Leaving Behind Science and Math Minded Students

Young students who are pattern thinkers, science buffs, and have mathematic minds often struggle to learn to read. They are frustrated when they are taught that the letter S says /s/ and then immediately discover that "is," "his," "was" and "chairs" are all exceptions. These children diligently apply the rules they are told only to find that English is illogical and inconsistent.

As a reading educator, I believe that a high percentage of our struggling readers are our future mathematicians and scientists. These students need to know the answer to "why". They need to be shown explicit patterns underlying English words.

English speakers as a whole do not understand their own language. We are quick to dismiss it as a language of exceptions and a conglomeration of many languages. The widespread myths have resulted in low reading levels nationwide (and in the U.K., Canada, and Australia). Parents, even well-educated parents, do not know answers to the most basic questions about English. For example why is there a silent final E in "have"? and why does the C in trace say /s/?

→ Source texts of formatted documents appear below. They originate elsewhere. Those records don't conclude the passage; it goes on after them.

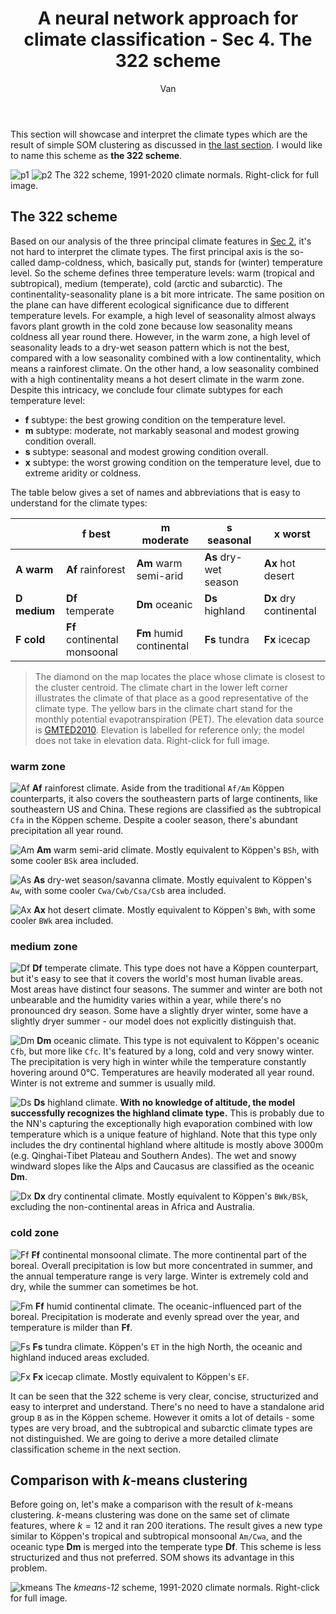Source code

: ﻿---
layout: post
title: A neural network approach for climate classification - Sec 4. The 322 scheme
author: Van
category: climate
---

This section will showcase and interpret the climate types which are the result of simple SOM clustering as discussed in [the last section](https://peace-van.github.io/climate/2023/11/12/sec3.html). I would like to name this scheme as **the 322 scheme**.

![p1](/assets/NN4/globe.png)
![p2](/assets/NN4/legend.png)
The 322 scheme, 1991-2020 climate normals. Right-click for full image.   

## The 322 scheme

Based on our analysis of the three principal climate features in [Sec 2](https://peace-van.github.io/climate/2023/11/11/sec2.html), it's not hard to interpret the climate types. The first principal axis is the so-called damp-coldness, which, basically put, stands for (winter) temperature level. So the scheme defines three temperature levels: warm (tropical and subtropical), medium (temperate), cold (arctic and subarctic). The continentality-seasonality plane is a bit more intricate. The same position on the plane can have different ecological significance due to different temperature levels. For example, a high level of seasonality almost always favors plant growth in the cold zone because low seasonality means coldness all year round there. However, in the warm zone, a high level of seasonality leads to a dry-wet season pattern which is not the best, compared with a low seasonality combined with a low continentality, which means a rainforest climate. On the other hand, a low seasonality combined with a high continentality means a hot desert climate in the warm zone. Despite this intricacy, we conclude four climate subtypes for each temperature level:

- **f** subtype: the best growing condition on the temperature level.   
- **m** subtype: moderate, not markably seasonal and modest growing condition overall.   
- **s** subtype: seasonal and modest growing condition overall.   
- **x** subtype: the worst growing condition on the temperature level, due to extreme aridity or coldness.

The table below gives a set of names and abbreviations that is easy to understand for the climate types: 

|              | **f best**                   | **m moderate**           | **s seasonal**        | **x worst**            |
|--------------|------------------------------|--------------------------|-----------------------|------------------------|
| **A warm**   | **Af** rainforest            | **Am** warm semi-arid    | **As** dry-wet season | **Ax** hot desert      |
| **D medium** | **Df** temperate             | **Dm** oceanic           | **Ds** highland       | **Dx** dry continental |
| **F cold**   | **Ff** continental monsoonal | **Fm** humid continental | **Fs** tundra         | **Fx** icecap          |

> The diamond on the map locates the place whose climate is closest to the cluster centroid. The climate chart in the lower left corner illustrates the climate of that place as a good representative of the climate type. The yellow bars in the climate chart stand for the monthly potential evapotranspiration (PET). The elevation data source is [GMTED2010](https://www.usgs.gov/centers/eros/science/usgs-eros-archive-digital-elevation-global-multi-resolution-terrain-elevation). Elevation is labelled for reference only; the model does not take in elevation data. Right-click for full image.   

### warm zone

![Af](/assets/NN4/Af__.png)
**Af** rainforest climate. Aside from the traditional `Af/Am` Köppen counterparts, it also covers the southeastern parts of large continents, like southeastern US and China. These regions are classified as the subtropical `Cfa` in the Köppen scheme. Despite a cooler season, there's abundant precipitation all year round.    

![Am](/assets/NN4/Am__.png)
**Am** warm semi-arid climate. Mostly equivalent to Köppen's `BSh`, with some cooler `BSk` area included.    

![As](/assets/NN4/As__.png)
**As** dry-wet season/savanna climate. Mostly equivalent to Köppen's `Aw`, with some cooler `Cwa/Cwb/Csa/Csb` area included.    

![Ax](/assets/NN4/Ax__.png)
**Ax** hot desert climate. Mostly equivalent to Köppen's `BWh`, with some cooler `BWk` area included.    

### medium zone

![Df](/assets/NN4/Df__.png)
**Df** temperate climate. This type does not have a Köppen counterpart, but it's easy to see that it covers the world's most human livable areas. Most areas have distinct four seasons. The summer and winter are both not unbearable and the humidity varies within a year, while there's no pronounced dry season. Some have a slightly dryer winter, some have a slightly dryer summer - our model does not explicitly distinguish that.      

![Dm](/assets/NN4/Dm__.png)
**Dm** oceanic climate. This type is not equivalent to Köppen's oceanic `Cfb`, but more like `Cfc`. It's featured by a long, cold and very snowy winter. The precipitation is very high in winter while the temperature constantly hovering around 0°C. Temperatures are heavily moderated all year round. Winter is not extreme and summer is usually mild.   

![Ds](/assets/NN4/Ds__.png)
**Ds** highland climate. **With no knowledge of altitude, the model successfully recognizes the highland climate type.** This is probably due to the NN's capturing the exceptionally high evaporation combined with low temperature which is a unique feature of highland. Note that this type only includes the dry continental highland where altitude is mostly above 3000m (e.g. Qinghai-Tibet Plateau and Southern Andes). The wet and snowy windward slopes like the Alps and Caucasus are classified as the oceanic **Dm**.

![Dx](/assets/NN4/Dx__.png)
**Dx** dry continental climate. Mostly equivalent to Köppen's `BWk/BSk`, excluding the non-continental areas in Africa and Australia. 

### cold zone

![Ff](/assets/NN4/Ff__.png)
**Ff** continental monsoonal climate. The more continental part of the boreal. Overall precipitation is low but more concentrated in summer, and the annual temperature range is very large. Winter is extremely cold and dry, while the summer can sometimes be hot.

 ![Fm](/assets/NN4/Fm__.png)
**Ff** humid continental climate. The oceanic-influenced part of the boreal. Precipitation is moderate and evenly spread over the year, and temperature is milder than **Ff**.

 ![Fs](/assets/NN4/Fs__.png)
**Fs** tundra climate. Köppen's `ET` in the high North, the oceanic and highland induced areas excluded.

 ![Fx](/assets/NN4/Fx__.png)
**Fx** icecap climate. Mostly equivalent to Köppen's `EF`.

It can be seen that the 322 scheme is very clear, concise, structurized and easy to interpret and understand. There's no need to have a standalone arid group `B` as in the Köppen scheme. However it omits a lot of details - some types are very broad, and the subtropical and subarctic climate types are not distinguished. We are going to derive a more detailed climate classification scheme in the next section.   

## Comparison with $k$-means clustering

Before going on, let's make a comparison with the result of $k$-means clustering. $k$-means clustering was done on the same set of climate features, where $k=12$ and it ran 200 iterations. The result gives a new type similar to Köppen's tropical and subtropical monsoonal `Am/Cwa`, and the oceanic type **Dm** is merged into the temperate type **Df**. This scheme is less structurized and thus not preferred. SOM shows its advantage in this problem.   

![kmeans](/assets/NN4/kmeans12.png)
The *kmeans-12* scheme, 1991-2020 climate normals. Right-click for full image.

One of the tragedies is that we then label some our brightest minds "LD". We break their hearts and discourage them, when simply teaching them the logic of English would set them free.

I did not learn the logic underlying English spelling in grammar school, in high school, in college, or my graduate school reading methods classes. Rather, I learned the logic of English when my sons began to struggle with reading. Watching them, I could see their brilliance. They are logical, clear thinkers and have strong scientific minds. Yet they could not read at all after first grade. In my search to help them I discovered that reading centers around our country are keepers of the knowledge that is the key to revolutionizing education in English speaking countries - how to teach reading and spelling in a logical way using all learning modes.

Many of these reading centers have 98-99% success rates and dream of their knowledge being put to use in classrooms beginning in K, 1, and 2 grades. They want to be put out of business.

It is time to change how we teach reading so that all students learn!